Like whey powder, casein powder is made from milk.
The supplement section of many health foods stores contains massive containers of protein powders. Usually derived from egg whites, whey, soybeans or rice, they deliver large quantities of dietary protein in a concentrated, easy-to-use form. Casein-based protein powder is a less common alternative that's valued in some applications, often as a complement to whey. Like whey, it's derived from milk.
Casein and Milk
Dairy products are a valuable food because, unlike almost everything else in the human diet, milk exists for the specific purpose of nourishing mammals. It contains dozens of proteins, all of which contain the full range of amino acids needed for human nutrition. A full 80 percent of those proteins are in the form of caseins, differing from the others in their behavior. Casein molecules are attracted to each other chemically, gathering together in groups of thousands to make clusters called "micelles." When separated from the milk and dehydrated, these large protein clusters make casein protein powder.
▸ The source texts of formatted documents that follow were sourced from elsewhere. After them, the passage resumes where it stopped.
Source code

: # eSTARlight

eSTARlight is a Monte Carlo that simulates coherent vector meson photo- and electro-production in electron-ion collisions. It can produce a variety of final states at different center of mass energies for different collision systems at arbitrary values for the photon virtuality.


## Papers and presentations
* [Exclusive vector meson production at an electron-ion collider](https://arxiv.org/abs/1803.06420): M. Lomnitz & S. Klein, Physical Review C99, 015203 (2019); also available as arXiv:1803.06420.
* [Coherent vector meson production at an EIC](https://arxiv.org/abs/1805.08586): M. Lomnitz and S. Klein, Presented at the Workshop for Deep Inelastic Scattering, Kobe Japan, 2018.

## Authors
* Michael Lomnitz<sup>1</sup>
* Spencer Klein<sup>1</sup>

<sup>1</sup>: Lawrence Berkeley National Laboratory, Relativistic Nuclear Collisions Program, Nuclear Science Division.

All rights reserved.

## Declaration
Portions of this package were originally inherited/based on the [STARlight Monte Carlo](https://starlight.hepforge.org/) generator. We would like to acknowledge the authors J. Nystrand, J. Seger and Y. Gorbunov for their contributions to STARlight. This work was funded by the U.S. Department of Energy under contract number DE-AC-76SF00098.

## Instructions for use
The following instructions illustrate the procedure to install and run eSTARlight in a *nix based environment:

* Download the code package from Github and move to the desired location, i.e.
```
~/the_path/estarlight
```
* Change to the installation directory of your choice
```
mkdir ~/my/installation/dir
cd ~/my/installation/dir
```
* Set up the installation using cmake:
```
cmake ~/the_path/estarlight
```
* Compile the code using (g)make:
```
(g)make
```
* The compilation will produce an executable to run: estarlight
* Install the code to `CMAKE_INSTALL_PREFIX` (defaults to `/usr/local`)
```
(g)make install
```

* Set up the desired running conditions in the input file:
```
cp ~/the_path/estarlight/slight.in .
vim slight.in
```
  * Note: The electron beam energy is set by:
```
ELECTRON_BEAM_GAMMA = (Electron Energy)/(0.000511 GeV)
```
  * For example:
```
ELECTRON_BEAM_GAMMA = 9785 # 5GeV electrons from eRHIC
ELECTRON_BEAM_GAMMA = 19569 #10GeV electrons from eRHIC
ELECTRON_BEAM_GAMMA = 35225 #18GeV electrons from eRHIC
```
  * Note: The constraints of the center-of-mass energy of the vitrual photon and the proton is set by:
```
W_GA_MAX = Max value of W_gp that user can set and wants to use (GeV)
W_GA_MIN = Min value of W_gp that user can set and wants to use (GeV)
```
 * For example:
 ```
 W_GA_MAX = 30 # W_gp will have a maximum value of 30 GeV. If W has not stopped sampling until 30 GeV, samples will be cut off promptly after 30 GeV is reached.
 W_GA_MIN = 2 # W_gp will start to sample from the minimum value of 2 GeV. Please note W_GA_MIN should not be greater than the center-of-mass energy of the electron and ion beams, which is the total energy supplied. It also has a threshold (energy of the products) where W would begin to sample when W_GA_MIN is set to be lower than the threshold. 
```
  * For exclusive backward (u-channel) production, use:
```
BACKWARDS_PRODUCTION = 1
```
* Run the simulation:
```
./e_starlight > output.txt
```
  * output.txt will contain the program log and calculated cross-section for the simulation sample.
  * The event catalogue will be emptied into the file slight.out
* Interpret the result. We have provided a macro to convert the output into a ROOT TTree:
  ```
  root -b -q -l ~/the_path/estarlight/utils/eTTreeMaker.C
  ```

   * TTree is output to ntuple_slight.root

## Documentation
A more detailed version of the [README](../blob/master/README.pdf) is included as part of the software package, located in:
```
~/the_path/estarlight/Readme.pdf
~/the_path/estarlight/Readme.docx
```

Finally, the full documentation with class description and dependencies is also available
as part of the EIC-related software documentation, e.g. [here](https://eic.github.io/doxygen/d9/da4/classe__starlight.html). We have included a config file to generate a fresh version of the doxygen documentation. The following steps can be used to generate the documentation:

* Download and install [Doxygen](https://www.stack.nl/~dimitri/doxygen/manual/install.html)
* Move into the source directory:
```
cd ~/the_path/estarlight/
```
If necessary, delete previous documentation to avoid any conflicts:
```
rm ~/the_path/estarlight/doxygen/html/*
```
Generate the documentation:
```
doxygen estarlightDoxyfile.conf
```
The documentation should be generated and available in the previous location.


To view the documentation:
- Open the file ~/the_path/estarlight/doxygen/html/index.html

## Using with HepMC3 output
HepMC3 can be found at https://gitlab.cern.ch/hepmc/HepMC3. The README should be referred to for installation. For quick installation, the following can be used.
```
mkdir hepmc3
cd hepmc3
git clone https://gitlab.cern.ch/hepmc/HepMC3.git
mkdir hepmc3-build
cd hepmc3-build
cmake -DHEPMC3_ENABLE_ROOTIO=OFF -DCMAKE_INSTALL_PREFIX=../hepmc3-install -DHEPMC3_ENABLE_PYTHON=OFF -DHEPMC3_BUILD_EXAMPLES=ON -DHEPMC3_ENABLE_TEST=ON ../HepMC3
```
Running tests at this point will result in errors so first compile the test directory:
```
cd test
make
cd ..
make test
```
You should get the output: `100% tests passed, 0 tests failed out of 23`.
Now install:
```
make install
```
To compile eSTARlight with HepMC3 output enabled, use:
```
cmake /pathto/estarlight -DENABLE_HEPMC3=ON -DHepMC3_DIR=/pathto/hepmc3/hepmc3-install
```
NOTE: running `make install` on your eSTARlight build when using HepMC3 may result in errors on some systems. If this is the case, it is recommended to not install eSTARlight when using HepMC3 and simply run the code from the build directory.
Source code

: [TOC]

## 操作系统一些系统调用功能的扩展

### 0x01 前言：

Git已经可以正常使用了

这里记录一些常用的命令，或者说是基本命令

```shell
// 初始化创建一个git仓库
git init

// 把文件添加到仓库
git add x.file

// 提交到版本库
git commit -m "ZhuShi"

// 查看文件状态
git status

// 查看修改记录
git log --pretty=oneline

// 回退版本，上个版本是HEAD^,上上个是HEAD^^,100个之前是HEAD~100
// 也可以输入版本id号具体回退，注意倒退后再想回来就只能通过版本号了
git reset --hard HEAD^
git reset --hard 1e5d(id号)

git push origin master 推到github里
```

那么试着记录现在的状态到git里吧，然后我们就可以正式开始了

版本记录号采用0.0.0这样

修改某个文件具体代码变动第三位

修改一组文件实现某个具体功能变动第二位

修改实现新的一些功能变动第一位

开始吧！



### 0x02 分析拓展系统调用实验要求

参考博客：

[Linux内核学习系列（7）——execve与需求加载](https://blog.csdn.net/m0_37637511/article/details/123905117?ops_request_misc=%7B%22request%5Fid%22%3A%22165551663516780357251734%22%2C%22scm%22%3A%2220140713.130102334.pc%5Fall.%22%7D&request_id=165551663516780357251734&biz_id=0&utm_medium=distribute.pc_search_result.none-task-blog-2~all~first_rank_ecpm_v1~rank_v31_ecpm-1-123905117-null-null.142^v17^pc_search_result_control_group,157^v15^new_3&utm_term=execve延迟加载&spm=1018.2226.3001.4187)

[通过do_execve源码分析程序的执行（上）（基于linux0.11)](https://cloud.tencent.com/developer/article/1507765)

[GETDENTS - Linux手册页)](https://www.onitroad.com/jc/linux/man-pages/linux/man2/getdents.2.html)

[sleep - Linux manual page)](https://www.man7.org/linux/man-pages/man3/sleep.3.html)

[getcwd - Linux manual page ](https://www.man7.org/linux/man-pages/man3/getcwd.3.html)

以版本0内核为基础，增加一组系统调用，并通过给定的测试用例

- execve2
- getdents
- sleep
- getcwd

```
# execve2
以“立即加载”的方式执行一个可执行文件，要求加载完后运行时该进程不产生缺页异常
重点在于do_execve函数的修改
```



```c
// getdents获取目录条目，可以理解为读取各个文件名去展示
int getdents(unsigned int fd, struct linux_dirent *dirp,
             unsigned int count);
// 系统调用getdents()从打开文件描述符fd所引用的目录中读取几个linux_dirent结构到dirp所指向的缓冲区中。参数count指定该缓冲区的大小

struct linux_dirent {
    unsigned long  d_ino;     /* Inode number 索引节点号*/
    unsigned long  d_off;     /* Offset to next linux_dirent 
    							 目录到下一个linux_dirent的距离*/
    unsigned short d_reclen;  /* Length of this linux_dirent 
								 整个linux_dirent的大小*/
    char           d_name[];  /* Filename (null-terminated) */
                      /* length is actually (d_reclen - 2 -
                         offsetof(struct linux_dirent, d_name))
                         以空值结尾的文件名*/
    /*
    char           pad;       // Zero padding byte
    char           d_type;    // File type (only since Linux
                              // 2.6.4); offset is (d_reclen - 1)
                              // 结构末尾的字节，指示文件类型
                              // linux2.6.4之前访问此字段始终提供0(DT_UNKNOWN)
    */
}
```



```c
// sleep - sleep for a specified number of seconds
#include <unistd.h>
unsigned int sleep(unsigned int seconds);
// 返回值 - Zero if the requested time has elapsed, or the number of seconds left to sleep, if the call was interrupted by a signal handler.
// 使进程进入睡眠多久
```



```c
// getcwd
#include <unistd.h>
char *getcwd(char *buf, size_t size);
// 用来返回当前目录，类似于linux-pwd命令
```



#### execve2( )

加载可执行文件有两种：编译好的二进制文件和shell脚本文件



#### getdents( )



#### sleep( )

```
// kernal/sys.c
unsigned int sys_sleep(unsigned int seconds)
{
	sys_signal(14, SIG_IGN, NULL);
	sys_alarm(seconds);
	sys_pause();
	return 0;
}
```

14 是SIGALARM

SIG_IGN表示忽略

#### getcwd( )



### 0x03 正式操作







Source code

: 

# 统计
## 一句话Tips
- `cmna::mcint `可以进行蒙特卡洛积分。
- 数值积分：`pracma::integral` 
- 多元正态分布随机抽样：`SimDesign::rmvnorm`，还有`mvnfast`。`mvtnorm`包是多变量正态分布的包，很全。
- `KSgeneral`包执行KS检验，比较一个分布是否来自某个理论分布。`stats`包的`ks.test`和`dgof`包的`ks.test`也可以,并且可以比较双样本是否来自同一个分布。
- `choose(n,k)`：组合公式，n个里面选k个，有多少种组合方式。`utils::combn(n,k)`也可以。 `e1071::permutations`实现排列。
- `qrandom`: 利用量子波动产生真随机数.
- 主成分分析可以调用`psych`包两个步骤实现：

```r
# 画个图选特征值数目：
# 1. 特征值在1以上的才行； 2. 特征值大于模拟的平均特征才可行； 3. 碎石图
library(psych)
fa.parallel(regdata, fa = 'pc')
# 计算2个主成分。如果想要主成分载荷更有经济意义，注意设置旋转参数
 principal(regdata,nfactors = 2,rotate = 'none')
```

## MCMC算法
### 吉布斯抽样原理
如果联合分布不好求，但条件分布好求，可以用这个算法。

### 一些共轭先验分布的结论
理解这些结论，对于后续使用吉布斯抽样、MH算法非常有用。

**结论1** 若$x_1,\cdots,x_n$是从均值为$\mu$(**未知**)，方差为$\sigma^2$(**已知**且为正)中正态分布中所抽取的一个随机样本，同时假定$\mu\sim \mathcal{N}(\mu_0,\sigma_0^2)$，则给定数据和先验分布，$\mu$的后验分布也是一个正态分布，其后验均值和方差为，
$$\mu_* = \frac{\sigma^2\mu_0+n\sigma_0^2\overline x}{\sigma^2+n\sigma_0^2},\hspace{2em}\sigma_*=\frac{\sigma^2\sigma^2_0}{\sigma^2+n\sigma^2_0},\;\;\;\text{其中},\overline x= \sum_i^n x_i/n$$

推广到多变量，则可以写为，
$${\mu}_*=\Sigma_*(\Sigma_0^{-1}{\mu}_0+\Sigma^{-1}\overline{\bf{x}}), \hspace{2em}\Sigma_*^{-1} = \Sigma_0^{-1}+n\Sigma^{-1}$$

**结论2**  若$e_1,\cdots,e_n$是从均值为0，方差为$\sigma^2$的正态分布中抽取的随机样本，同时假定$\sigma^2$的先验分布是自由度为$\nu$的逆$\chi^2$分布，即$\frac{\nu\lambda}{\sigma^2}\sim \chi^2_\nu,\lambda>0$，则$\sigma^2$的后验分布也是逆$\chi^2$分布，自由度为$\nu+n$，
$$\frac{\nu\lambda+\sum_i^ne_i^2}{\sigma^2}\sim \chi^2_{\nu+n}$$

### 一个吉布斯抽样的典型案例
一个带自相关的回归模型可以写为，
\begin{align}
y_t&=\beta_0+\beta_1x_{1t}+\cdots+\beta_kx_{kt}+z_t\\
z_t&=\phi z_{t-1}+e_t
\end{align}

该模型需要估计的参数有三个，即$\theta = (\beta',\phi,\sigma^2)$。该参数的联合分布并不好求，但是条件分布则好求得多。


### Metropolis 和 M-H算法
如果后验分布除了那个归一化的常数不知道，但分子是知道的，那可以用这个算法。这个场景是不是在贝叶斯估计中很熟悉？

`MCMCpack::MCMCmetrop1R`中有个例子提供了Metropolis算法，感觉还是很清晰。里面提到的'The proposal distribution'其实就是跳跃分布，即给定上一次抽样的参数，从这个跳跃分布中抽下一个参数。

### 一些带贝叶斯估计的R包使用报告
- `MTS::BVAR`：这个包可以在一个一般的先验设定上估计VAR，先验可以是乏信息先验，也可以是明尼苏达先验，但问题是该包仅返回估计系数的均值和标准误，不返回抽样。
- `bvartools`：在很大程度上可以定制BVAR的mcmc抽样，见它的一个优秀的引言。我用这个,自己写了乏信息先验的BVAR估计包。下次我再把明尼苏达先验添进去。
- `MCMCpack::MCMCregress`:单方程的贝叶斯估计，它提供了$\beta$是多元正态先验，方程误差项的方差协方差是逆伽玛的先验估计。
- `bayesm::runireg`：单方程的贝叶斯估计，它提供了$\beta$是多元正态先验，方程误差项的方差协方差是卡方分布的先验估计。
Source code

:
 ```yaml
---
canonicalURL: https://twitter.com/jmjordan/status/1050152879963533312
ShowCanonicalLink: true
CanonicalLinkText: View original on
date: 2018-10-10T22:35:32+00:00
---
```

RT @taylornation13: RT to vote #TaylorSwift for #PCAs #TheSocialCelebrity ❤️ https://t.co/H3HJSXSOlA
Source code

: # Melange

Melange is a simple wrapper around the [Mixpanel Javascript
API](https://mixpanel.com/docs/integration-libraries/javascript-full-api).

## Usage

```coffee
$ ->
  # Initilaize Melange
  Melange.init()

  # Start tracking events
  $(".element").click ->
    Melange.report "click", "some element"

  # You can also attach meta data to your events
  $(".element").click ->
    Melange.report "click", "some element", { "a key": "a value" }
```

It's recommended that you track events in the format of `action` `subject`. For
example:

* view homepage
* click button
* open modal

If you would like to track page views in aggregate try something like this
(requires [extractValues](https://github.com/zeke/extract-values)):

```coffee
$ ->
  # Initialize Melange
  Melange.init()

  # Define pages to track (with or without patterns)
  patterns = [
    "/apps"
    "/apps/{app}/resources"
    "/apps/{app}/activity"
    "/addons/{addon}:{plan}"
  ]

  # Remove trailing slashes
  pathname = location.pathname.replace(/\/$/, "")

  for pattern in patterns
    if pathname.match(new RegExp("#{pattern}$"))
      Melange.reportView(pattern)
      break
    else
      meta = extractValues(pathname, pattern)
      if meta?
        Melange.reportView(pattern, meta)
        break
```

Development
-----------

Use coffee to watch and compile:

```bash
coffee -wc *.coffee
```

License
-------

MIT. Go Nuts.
For dairy producers, casein is a versatile profit-producer with many uses other than protein powders. It tends to clump together and form curds when milk is gently acidified or coagulated through enzymes - the basic technique used to make most cheeses. It can also be curdled through bacterial cultures, which causes a looser thickening effect that results in yogurt or sour cream. Unlike these conventional dairy products, however, casein powder has a two-year shelf life when stored at room temperature.
Casein Powder Versus Whey
Like other protein powders, whey and casein are frequently used by bodybuilders and competitive or hobby athletes to help speed the development of muscle mass. Whey molecules are small and uncomplicated that are quickly digested by the body, providing plenty of bioavailable amino acids to fuel muscle growth. This is ideal for consumption immediately before or after a workout. Casein's larger, slower-digested molecules are superior for limiting the degradation of muscle tissue after a workout. It can be consumed before or after the workout, or before bed to provide long-lasting protein during the night. Their effects are complementary, and the two can be combined to improve the development and maintenance of lean muscle mass.
Some Other Health Considerations
Aside from their role in muscle development, casein powder and whey powder have the potential for other uses. For example, the powders can be used as a flour replacement in low-carb baking. They also show promise as a therapy for elderly or malnourished patients who have difficulty acquiring adequate protein from conventional dietary sources. Anyone with a milk allergy or lactose intolerance should avoid casein and whey, because of their dairy origins, and opt instead for egg white or vegetable-based protein powders.